Christmas. Gale Zona
President, I second the hull of that," said he, slowly, and without looking at anybody; and then sighed his vast, triple sigh.
There was apparently nobody to vote against the motion. Mis' Winslow did not vote at all. Ellen Bourne said "No," but she said it so faintly that nobody heard save those nearest her, and they felt a bit embarrassed for her because she had spoken alone, and they tried to cover up the minute.
"Carried," said the Chair, and slipped out in the kitchen to put on the coffee.
At the meeting there was almost nobody who, in the course of the evening, did not make or reply to some form of observation on one theme. It was:—
"Well, I wish Mary Chavah'd been to the meeting. She'd have enjoyed herself."
Or, "Well, won't Mary Chavah be glad of this plan they've got? She's wanted it a good while."
Or, "We all seem to have come to Mary Chavah's way of thinking, don't we? You know, she ain't kept any Christmas for years."
Unless it was Abel Ames. He, in fact, made or replied to almost no observations that evening. He drank his coffee without cream, sugar, or spoon—they are always overlooking somebody's essentials in this way, and such is Old Trail Town's shy courtesy that the omission is never mentioned or repaired by the victim—and sighed his triple sigh at intervals, and went home.
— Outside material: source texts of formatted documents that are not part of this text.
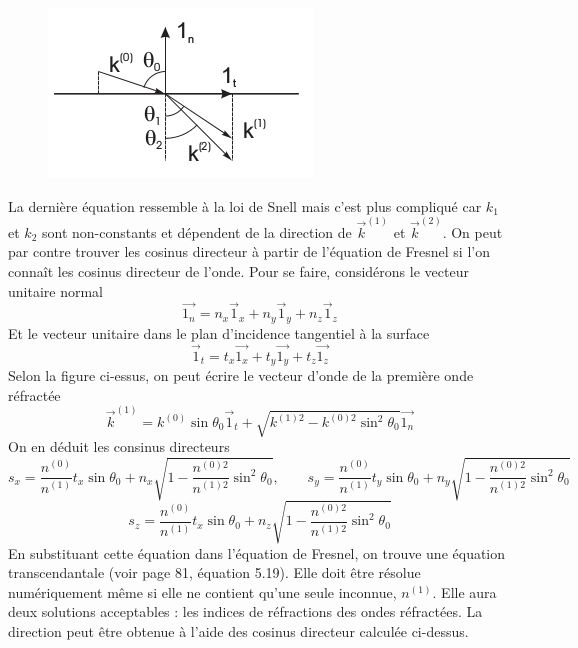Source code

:	\begin{figure}
	\vspace{-5mm}
	\includegraphics[scale=0.5]{ch5/image2}
	\end{figure}
La dernière équation ressemble à la loi de Snell mais c'est plus compliqué car $k_1$ et $k_2$ sont
non-constants et dépendent de la direction de $\vec{k}^{(1)}$ et $\vec{k}^{(2)}$. On peut par contre
trouver les cosinus directeur à partir de l'équation de Fresnel si l'on connaît les cosinus directeur
de l'onde. Pour se faire, considérons le vecteur unitaire normal
\begin{equation}
\vec{1_n} = n_x\vec 1_x+n_y\vec 1_y+n_z\vec 1_z
\end{equation}
Et le vecteur unitaire dans le plan d'incidence tangentiel à la surface
\begin{equation}
\vec 1_t = t_x\vec{1_x}+t_y\vec{1_y}+t_z\vec{1_z}
\end{equation}
Selon la figure ci-essus, on peut écrire le vecteur d'onde de la première onde réfractée
\begin{equation}
\vec{k}^{(1)} = k^{(0)}\sin\theta_0\vec{1}_t+\sqrt{k^{(1)2}-k^{(0)2}\sin^2\theta_0}\vec{1_n}
\end{equation}
On en déduit les consinus directeurs
\begin{equation}
s_x = \frac{n^{(0)}}{n^{(1)}}t_x\sin\theta_0+n_x\sqrt{1-\frac{n^{(0)2}}{n^{(1)2}}\sin^2\theta_0},\qquad
s_y = \frac{n^{(0)}}{n^{(1)}}t_y\sin\theta_0+n_y\sqrt{1-\frac{n^{(0)2}}{n^{(1)2}}\sin^2\theta_0}
\end{equation}
\begin{equation}
s_z = \frac{n^{(0)}}{n^{(1)}}t_x\sin\theta_0+n_z\sqrt{1-\frac{n^{(0)2}}{n^{(1)2}}\sin^2\theta_0}
\end{equation}
En substituant cette équation dans l'équation de Fresnel, on trouve une équation transcendantale
(voir page 81, équation 5.19). Elle doit être résolue numériquement même si elle ne contient qu'une 
seule inconnue, $n^{(1)}$. Elle aura deux solutions acceptables : les indices de réfractions des
ondes réfractées. La direction peut être obtenue à l'aide des cosinus directeur calculée ci-dessus.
"Hetty," he said to his wife, who had not gone to the meeting, "they put it through. We won't have no Christmas creditors this year. We don't have to furnish charged Christmas presents for nobody."
She looked up from the towel she was featherstitching—she was a little woman who carried her head back and had large eyes and the long, curved lashes of a child.
"I s'pose you're real relieved, ain't you, Abel?" she answered.
"My, yes," said Abel, without expression. "My, yes."
They all took the news home in different wise.
"Matthew," said Ellen Bourne, "the town meeting voted not to have any Christmas this year. That is, to ask the folks not to have any—'count of expense."
"Sensible move," said Matthew, sharpening his ax by the kitchen stove.
"It'll be a relief for most folks not to have the muss and the clutter," said Ellen's mother.
"Hey, king and country!" said Ellen's old father, whittling a stick, "I ain't done no more'n look on at a Christmas for ten years and more—with no children around so."
"I know," said Ellen Bourne, "I know. … "
The announcement was greeted by Mortimer Bates with a slap of the knee.
"Good-by, folderol!" he said. "We need a sane Christmas in the world a good sight more'n we need a sane Fourth, most places. Good work."
But Bennet and Gussie Bates burst into wails.
"Hush!" said Mis' Bates, peremptorily. "You ain't the only ones, remember. It's no Christmas for nobody!"
"I thought the rest of 'em would have one an' we could go over to theirs. … " sobbed Gussie.
"I'd rather p'etend it's Christmas in other houses even if we ain't it!" mourned Bennet.
"Be my little man and woman," admonished Mis' Mortimer Bates.
At the Morans, little Emily Moran made an unexpected deduction:—
"I won't stay in bed all day Christmas!" she gave out.
"Stay in bed!" echoed Mis' Moran. "Why on this earth should you stay in bed?"
"Well, if we get up, then it's Christmas and you can't stop it!" little Emily triumphed.
When they told Pep, the minister's son, after a long preparation by story and other gradual approach, and a Socratic questioning cleverly winning damning admissions from Pep, he looked up in his father's face thoughtfully:—
"If they ain't no Christ's birthday this year, is it a lie that Christ was born?" he demanded.
And secretly the children took counsel with one another: Would Buff Miles, the church choir tenor, take them out after dark on Christmas Eve, to sing church choir serenades at folks' gates, or would he not? And when they thought that he might not, because this would be considered Christmas celebration and would only make the absence of present-giving the more conspicuous, as in the case of the Sunday schools themselves, they faced still another theological quandary: For if it was true that Christ was born, then Christmas was his birthday; and if Christmas was his birthday, wasn't it wicked not to pay any attention?
Alone of them all, little Tab Winslow rejoiced. His brothers and sisters made the time tearful with questionings as to the effect on Santa Claus, and how would they get word to him, and would it be Christmas in the City, and why couldn't they move there, and other matters denoting the reversal of this their earth. But Tab slipped out the kitchen door, to the corner of the barn, where the great turkey gobbler who had been named held his empire trustingly.
"Oh, Theophilus Thistledown," said Tab to him, "you're the only one in this town that's goin' to have a Christmas. You ain't got to be et."